Problem details:
Copy out exactly, from the entries that follow, the line holding "## Introduction to", the line holding "## Overview", and all lines between them, but no pictures.
────────────────────
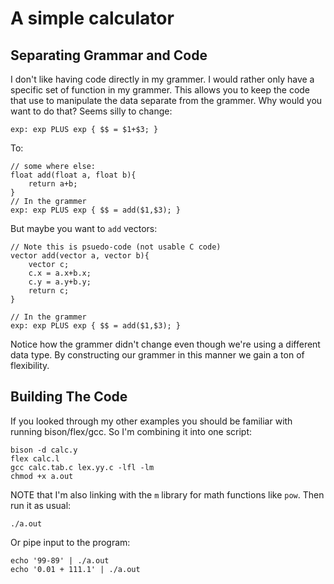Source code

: A simple calculator
=============================================================================
Separating Grammar and Code
-----------------------------------------------------------------------------
I don't like having code directly in my grammer. I would rather only have a
specific set of function in my grammer. This allows you to keep the code
that use to manipulate the data separate from the grammer. Why would you
want to do that? Seems silly to change:

	exp: exp PLUS exp { $$ = $1+$3; }

To:

	// some where else:
	float add(float a, float b){
		return a+b;
	}
	// In the grammer
	exp: exp PLUS exp { $$ = add($1,$3); }

But maybe you want to `add` vectors:

	// Note this is psuedo-code (not usable C code)
	vector add(vector a, vector b){
		vector c;
		c.x = a.x+b.x;
		c.y = a.y+b.y;
		return c; 
	}

	// In the grammer
	exp: exp PLUS exp { $$ = add($1,$3); }

Notice how the grammer didn't change even though we're using a different
data type. By constructing our grammer in this manner we gain a ton of
flexibility.

Building The Code
-----------------------------------------------------------------------------
If you looked through my other examples you should be familiar with running 
bison/flex/gcc. So I'm combining it into one script:

	bison -d calc.y
	flex calc.l
	gcc calc.tab.c lex.yy.c -lfl -lm
	chmod +x a.out

NOTE that I'm also linking with the `m` library for math functions like
`pow`. Then run it as usual:

	./a.out

Or pipe input to the program:

	echo '99-89' | ./a.out
	echo '0.01 + 111.1' | ./a.out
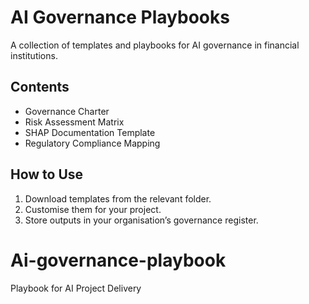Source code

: # AI Governance Playbooks
A collection of templates and playbooks for AI governance in financial institutions.

## Contents
- Governance Charter
- Risk Assessment Matrix
- SHAP Documentation Template
- Regulatory Compliance Mapping

## How to Use
1. Download templates from the relevant folder.
2. Customise them for your project.
3. Store outputs in your organisation’s governance register.
# Ai-governance-playbook
Playbook for AI Project Delivery
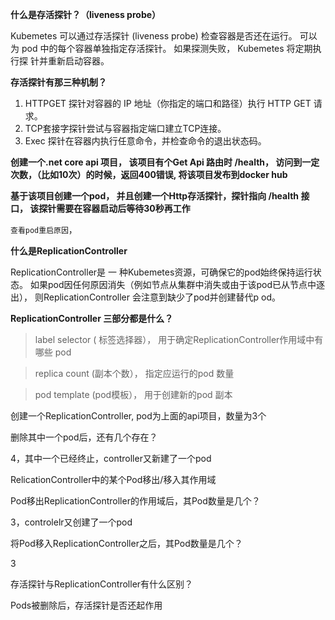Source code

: **什么是存活探针？（liveness probe）**

Kubemetes 可以通过存活探针 (liveness probe) 检查容器是否还在运行。 可以 为 pod 中的每个容器单独指定存活探针。 如果探测失败， Kubemetes 将定期执行探 针并重新启动容器。



**存活探针有那三种机制？**

1. HTTPGET 探针对容器的 IP 地址（你指定的端口和路径）执行 HTTP GET 请求。
2. TCP套接字探针尝试与容器指定端口建立TCP连接。
3. Exec 探针在容器内执行任意命令，并检查命令的退出状态码。

**创建一个.net core api 项目， 该项目有个Get Api 路由时 /health， 访问到一定次数，（比如10次）的时候，返回400错误, 将该项目发布到docker hub**



**基于该项目创建一个pod， 并且创建一个Http存活探针，探针指向 /health 接口， 该探针需要在容器启动后等待30秒再工作**

`查看pod重启原因`，

**什么是ReplicationController**

ReplicationController是 一 种Kubemetes资源，可确保它的pod始终保持运行状态。 如果pod因任何原因消失（例如节点从集群中消失或由于该pod已从节点中逐出）， 则ReplicationController 会注意到缺少了pod并创建替代p od。



**ReplicationController 三部分都是什么？**

> label selector ( 标签选择器）， 用于确定ReplicationController作用域中有哪些 pod

> replica count (副本个数）， 指定应运行的pod 数量

> pod template (pod模板）， 用于创建新的pod 副本

创建一个ReplicationController, pod为上面的api项目，数量为3个

删除其中一个pod后，还有几个存在？

4，其中一个已经终止，controller又新建了一个pod

RelicationController中的某个Pod移出/移入其作用域

Pod移出ReplicationController的作用域后，其Pod数量是几个？

3，controlelr又创建了一个pod

将Pod移入ReplicationController之后，其Pod数量是几个？

3

存活探针与ReplicationController有什么区别？

Pods被删除后，存活探针是否还起作用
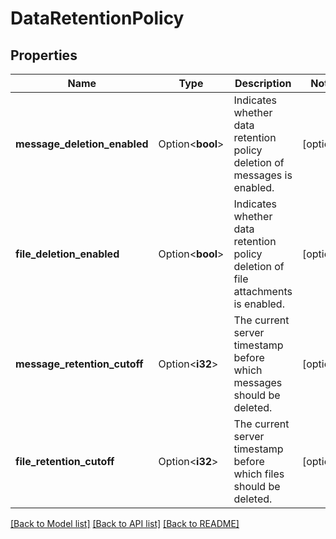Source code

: # DataRetentionPolicy

## Properties

Name | Type | Description | Notes
------------ | ------------- | ------------- | -------------
**message_deletion_enabled** | Option<**bool**> | Indicates whether data retention policy deletion of messages is enabled. | [optional]
**file_deletion_enabled** | Option<**bool**> | Indicates whether data retention policy deletion of file attachments is enabled. | [optional]
**message_retention_cutoff** | Option<**i32**> | The current server timestamp before which messages should be deleted. | [optional]
**file_retention_cutoff** | Option<**i32**> | The current server timestamp before which files should be deleted. | [optional]

[[Back to Model list]](../README.md#documentation-for-models) [[Back to API list]](../README.md#documentation-for-api-endpoints) [[Back to README]](../README.md)


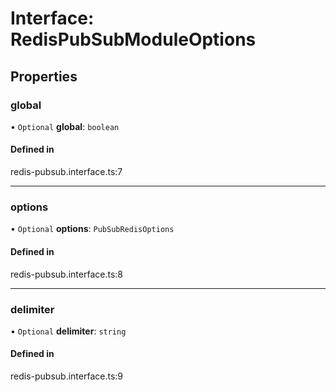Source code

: # Interface: RedisPubSubModuleOptions

## Properties

### global

• `Optional` **global**: `boolean`

#### Defined in

redis-pubsub.interface.ts:7

---

### options

• `Optional` **options**: `PubSubRedisOptions`

#### Defined in

redis-pubsub.interface.ts:8

---

### delimiter

• `Optional` **delimiter**: `string`

#### Defined in

redis-pubsub.interface.ts:9

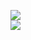 [![](https://img.shields.io/badge/Made%20With-Github%20Spray-lightgrey.svg?style=for-the-badge&logo=github)](https://github.com/Annihil/github-spray#24643)  
[![](https://i.imgur.com/2DrTn0Z.gif)](https://github.com/Annihil/github-spray)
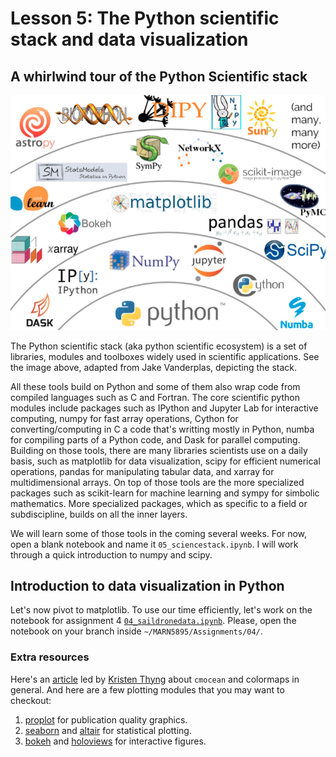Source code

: # Lesson 5: The Python scientific stack and data visualization


## A whirlwind tour of the Python Scientific stack

![](img/SciPythonStack.png)


The Python scientific stack (aka python scientific ecosystem) is a set of libraries, modules and toolboxes widely used 
in scientific applications. See the image above, adapted from Jake Vanderplas, depicting the stack. 

All these tools build on Python and some of them also wrap code from compiled languages such as C and 
Fortran. The core scientific python modules include packages such as IPython and Jupyter Lab for interactive computing, numpy for 
fast array operations, Cython for converting/computing in C a code that's writting mostly in Python, numba for compiling parts of a Python code, and 
Dask for parallel computing. Building on those tools, there are many libraries scientists use on a daily basis, such as matplotlib for data visualization, 
scipy for efficient numerical operations, pandas for manipulating tabular data, and xarray for multidimensional arrays. On top of those tools are the more 
specialized packages such as scikit-learn for machine learning and sympy for simbolic mathematics. More specialized packages, which as specific to a field or subdiscipline, 
builds on all the inner layers.

We will learn some of those tools in the coming several weeks. For now, open a blank notebook and name it `05_sciencestack.ipynb`. I will work through a quick introduction to numpy and scipy.

## Introduction to data visualization in Python
Let's now pivot to matplotlib. To use our time efficiently, let's work on the notebook for assignment 4 [`04_saildronedata.ipynb`](https://github.com/MARN-5895/Assignment-04/blob/main/04_saildronedata.ipynb). Please, open the notebook on your branch inside `~/MARN5895/Assignments/04/`.

### Extra resources

Here's an  [article](https://tos.org/oceanography/assets/docs/29-3_thyng.pdf) led by [Kristen Thyng](https://github.com/kthyng) about `cmocean` and colormaps in general. And here are a few plotting modules that you may want to checkout:

1. [proplot](https://proplot.readthedocs.io/en/latest/) for publication quality graphics.
2. [seaborn](https://seaborn.pydata.org) and [altair](https://altair-viz.github.io/getting_started/overview.html) for statistical plotting.
3. [bokeh](https://bokeh.org) and [holoviews](https://holoviews.org) for interactive figures.
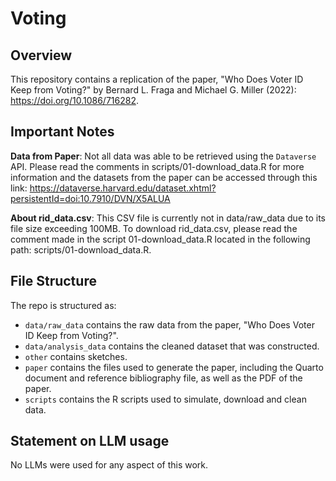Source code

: # Voting

## Overview

This repository contains a replication of the paper, "Who Does Voter ID Keep from Voting?" by Bernard L. Fraga and Michael G. Miller (2022): https://doi.org/10.1086/716282. 

## Important Notes
**Data from Paper**: Not all data was able to be retrieved using the `Dataverse` API. Please
read the comments in scripts/01-download_data.R for more information and the datasets from the 
paper can be accessed through this link: https://dataverse.harvard.edu/dataset.xhtml?persistentId=doi:10.7910/DVN/X5ALUA

**About rid_data.csv**: This CSV file is currently not in data/raw_data due to its file size exceeding 100MB. To download rid_data.csv, please read the comment made in the script 01-download_data.R located in the following path: scripts/01-download_data.R.

## File Structure

The repo is structured as:

-   `data/raw_data` contains the raw data from the paper, "Who Does Voter ID Keep from Voting?".
-   `data/analysis_data` contains the cleaned dataset that was constructed.
-   `other` contains sketches.
-   `paper` contains the files used to generate the paper, including the Quarto document and reference bibliography file, as well as the PDF of the paper. 
-   `scripts` contains the R scripts used to simulate, download and clean data.


## Statement on LLM usage

No LLMs were used for any aspect of this work.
────────────────────
Response for this exercise:
## Introduction to data visualization in Python
Let's now pivot to matplotlib. To use our time efficiently, let's work on the notebook for assignment 4 [`04_saildronedata.ipynb`](https://github.com/MARN-5895/Assignment-04/blob/main/04_saildronedata.ipynb). Please, open the notebook on your branch inside `~/MARN5895/Assignments/04/`.

### Extra resources

Here's an  [article](https://tos.org/oceanography/assets/docs/29-3_thyng.pdf) led by [Kristen Thyng](https://github.com/kthyng) about `cmocean` and colormaps in general. And here are a few plotting modules that you may want to checkout:

1. [proplot](https://proplot.readthedocs.io/en/latest/) for publication quality graphics.
2. [seaborn](https://seaborn.pydata.org) and [altair](https://altair-viz.github.io/getting_started/overview.html) for statistical plotting.
3. [bokeh](https://bokeh.org) and [holoviews](https://holoviews.org) for interactive figures.
Source code

: # Voting

## Overview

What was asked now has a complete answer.